# [Instructions for the task]
What's needed is an exact copy of all the data below, without pictures.
◆ ◆ ◆ ◆ ◆
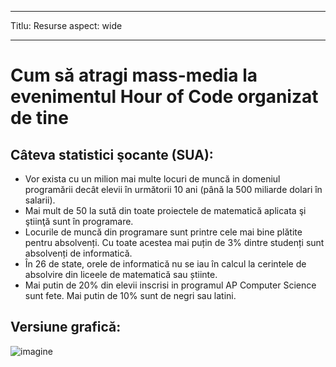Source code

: * * *

Titlu: Resurse aspect: wide

* * *

# Cum să atragi mass-media la evenimentul Hour of Code organizat de tine

## Câteva statistici şocante (SUA):

  * Vor exista cu un milion mai multe locuri de muncă in domeniul programării decât elevii în următorii 10 ani (până la 500 miliarde dolari în salarii).
  * Mai mult de 50 la sută din toate proiectele de matematică aplicata şi ştiinţă sunt în programare. 
  * Locurile de muncă din programare sunt printre cele mai bine plătite pentru absolvenți. Cu toate acestea mai puțin de 3% dintre studenți sunt absolvenți de informatică.
  * În 26 de state, orele de informatică nu se iau în calcul la cerintele de absolvire din liceele de matematică sau știinte. 
  * Mai putin de 20% din elevii inscrisi in programul AP Computer Science sunt fete. Mai putin de 10% sunt de negri sau latini.

## Versiune grafică:

![imagine](http://code.org/images/fit-8000/Code.org_infographic.png)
◆ ◆ ◆ ◆ ◆
# [Exercise solution]
Source code

: * * *

Titlu: Resurse aspect: wide

* * *

# Cum să atragi mass-media la evenimentul Hour of Code organizat de tine

## Câteva statistici şocante (SUA):

  * Vor exista cu un milion mai multe locuri de muncă in domeniul programării decât elevii în următorii 10 ani (până la 500 miliarde dolari în salarii).
  * Mai mult de 50 la sută din toate proiectele de matematică aplicata şi ştiinţă sunt în programare. 
  * Locurile de muncă din programare sunt printre cele mai bine plătite pentru absolvenți. Cu toate acestea mai puțin de 3% dintre studenți sunt absolvenți de informatică.
  * În 26 de state, orele de informatică nu se iau în calcul la cerintele de absolvire din liceele de matematică sau știinte. 
  * Mai putin de 20% din elevii inscrisi in programul AP Computer Science sunt fete. Mai putin de 10% sunt de negri sau latini.

## Versiune grafică:

![imagine](http://code.org/images/fit-8000/Code.org_infographic.png)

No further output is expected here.